JAKARTA – Indeks Harga Saham Gabungan (IHSG) menutup pekan perdagangan periode 25-29 Mei 2026 di zona merah. Berdasarkan data Bursa Efek Indonesia (BEI), indeks acuan saham tanah air tersebut terkoreksi 0,56 persen ke level 6.162,04 dibandingkan pekan sebelumnya.
Kendati IHSG melemah, pasar saham domestik masih menunjukkan catatan positif pada indikator lainnya. BEI mencatat adanya peningkatan pada rata-rata nilai transaksi harian dan kapitalisasi pasar sepanjang pekan ini.
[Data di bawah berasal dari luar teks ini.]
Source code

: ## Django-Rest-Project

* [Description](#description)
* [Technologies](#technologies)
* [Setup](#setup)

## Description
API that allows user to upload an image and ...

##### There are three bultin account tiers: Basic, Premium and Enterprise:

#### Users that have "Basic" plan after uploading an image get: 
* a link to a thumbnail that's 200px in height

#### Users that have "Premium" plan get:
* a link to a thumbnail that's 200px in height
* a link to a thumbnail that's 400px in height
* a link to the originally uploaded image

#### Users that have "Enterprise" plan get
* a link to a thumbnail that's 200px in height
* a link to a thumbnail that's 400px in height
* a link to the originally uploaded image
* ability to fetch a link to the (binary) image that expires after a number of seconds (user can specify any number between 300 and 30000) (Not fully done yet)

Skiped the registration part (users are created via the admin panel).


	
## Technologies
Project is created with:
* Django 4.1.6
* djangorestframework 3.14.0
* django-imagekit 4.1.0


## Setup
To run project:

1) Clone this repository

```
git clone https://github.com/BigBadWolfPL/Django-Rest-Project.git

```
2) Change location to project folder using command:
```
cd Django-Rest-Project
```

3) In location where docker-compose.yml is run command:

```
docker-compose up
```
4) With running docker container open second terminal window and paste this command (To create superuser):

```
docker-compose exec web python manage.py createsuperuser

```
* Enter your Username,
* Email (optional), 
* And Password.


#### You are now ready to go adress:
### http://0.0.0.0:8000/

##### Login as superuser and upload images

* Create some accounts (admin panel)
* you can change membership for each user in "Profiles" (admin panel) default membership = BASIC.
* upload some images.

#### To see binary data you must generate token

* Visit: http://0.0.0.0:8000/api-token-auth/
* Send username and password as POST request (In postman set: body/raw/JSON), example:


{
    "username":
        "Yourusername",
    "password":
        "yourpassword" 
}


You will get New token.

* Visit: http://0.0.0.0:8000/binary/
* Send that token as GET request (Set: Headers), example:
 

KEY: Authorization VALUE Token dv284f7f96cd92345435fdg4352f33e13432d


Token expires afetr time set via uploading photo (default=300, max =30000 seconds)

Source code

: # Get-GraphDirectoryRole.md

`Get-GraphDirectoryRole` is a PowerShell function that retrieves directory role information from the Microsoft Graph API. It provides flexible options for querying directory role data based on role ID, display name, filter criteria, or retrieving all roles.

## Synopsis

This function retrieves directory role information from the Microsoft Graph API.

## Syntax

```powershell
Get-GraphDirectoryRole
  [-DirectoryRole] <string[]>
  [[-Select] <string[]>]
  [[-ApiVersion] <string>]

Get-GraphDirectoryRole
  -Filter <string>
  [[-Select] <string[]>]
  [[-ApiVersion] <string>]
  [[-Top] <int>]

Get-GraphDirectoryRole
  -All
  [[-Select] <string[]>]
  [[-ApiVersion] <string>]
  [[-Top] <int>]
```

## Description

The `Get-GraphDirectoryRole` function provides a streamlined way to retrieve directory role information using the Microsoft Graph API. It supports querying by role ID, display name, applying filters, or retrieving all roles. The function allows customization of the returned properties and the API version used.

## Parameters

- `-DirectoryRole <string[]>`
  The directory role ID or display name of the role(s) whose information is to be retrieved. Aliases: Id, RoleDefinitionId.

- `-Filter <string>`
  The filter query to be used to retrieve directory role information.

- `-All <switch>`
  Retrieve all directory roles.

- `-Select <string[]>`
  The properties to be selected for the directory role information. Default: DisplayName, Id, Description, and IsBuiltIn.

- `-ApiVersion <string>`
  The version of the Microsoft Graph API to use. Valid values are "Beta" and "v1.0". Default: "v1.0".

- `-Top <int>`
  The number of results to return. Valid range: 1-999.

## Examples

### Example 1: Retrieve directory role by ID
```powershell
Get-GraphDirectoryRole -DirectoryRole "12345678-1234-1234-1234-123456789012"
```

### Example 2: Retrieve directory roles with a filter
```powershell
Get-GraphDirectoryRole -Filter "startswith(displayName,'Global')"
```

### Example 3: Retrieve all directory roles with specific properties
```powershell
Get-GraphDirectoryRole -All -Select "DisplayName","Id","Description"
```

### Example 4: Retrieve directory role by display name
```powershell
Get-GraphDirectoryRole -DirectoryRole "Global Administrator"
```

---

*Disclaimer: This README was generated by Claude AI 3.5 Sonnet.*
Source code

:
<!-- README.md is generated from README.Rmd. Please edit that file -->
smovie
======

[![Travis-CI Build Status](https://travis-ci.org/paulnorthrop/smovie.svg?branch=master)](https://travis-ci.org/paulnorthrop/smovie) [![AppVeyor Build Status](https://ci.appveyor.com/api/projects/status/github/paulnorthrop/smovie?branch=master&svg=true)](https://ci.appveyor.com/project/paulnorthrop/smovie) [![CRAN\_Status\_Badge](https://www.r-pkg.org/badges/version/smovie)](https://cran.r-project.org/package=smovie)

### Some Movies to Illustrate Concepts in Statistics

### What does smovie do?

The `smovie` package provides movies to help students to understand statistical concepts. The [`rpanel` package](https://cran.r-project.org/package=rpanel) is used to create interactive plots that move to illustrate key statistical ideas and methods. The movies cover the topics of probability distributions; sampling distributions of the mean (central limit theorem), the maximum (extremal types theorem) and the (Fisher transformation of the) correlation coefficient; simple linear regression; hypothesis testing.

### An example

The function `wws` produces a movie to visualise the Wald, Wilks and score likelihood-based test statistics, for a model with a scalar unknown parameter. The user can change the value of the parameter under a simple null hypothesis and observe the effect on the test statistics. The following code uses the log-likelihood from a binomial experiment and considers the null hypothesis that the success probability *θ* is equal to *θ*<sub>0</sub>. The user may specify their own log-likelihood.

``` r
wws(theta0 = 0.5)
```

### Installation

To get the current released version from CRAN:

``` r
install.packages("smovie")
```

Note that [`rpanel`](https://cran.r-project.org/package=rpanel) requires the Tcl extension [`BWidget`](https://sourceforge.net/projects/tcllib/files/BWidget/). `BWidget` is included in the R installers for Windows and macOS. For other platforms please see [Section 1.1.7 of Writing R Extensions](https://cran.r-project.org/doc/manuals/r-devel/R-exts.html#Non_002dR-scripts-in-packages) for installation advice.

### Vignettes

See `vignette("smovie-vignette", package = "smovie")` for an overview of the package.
Rata-rata nilai transaksi harian melonjak 30,37 persen menjadi Rp28,38 triliun, dari Rp21,77 triliun pada pekan sebelumnya. Sejalan dengan itu, kapitalisasi pasar BEI tumbuh 0,88 persen, dari Rp10.635 triliun menjadi Rp10.729 triliun.
Di sisi lain, aktivitas perdagangan mengalami penurunan dari sisi volume dan frekuensi. Rata-rata frekuensi transaksi harian menyusut 10,87 persen menjadi 2,11 juta kali transaksi. Sementara itu, rata-rata volume transaksi harian turun 15,60 persen menjadi 30,95 miliar lembar saham dari 36,67 miliar lembar saham pada pekan lalu.
Tekanan jual dari investor asing menjadi salah satu faktor yang membebani pasar. Hingga penutupan perdagangan Jumat (29/5/2026), investor asing mencatatkan nilai jual bersih sebesar Rp8,519 triliun.
Dengan transaksi tersebut, total akumulasi nilai jual bersih oleh investor asing sepanjang tahun 2026 kini telah mencapai Rp53,971 triliun.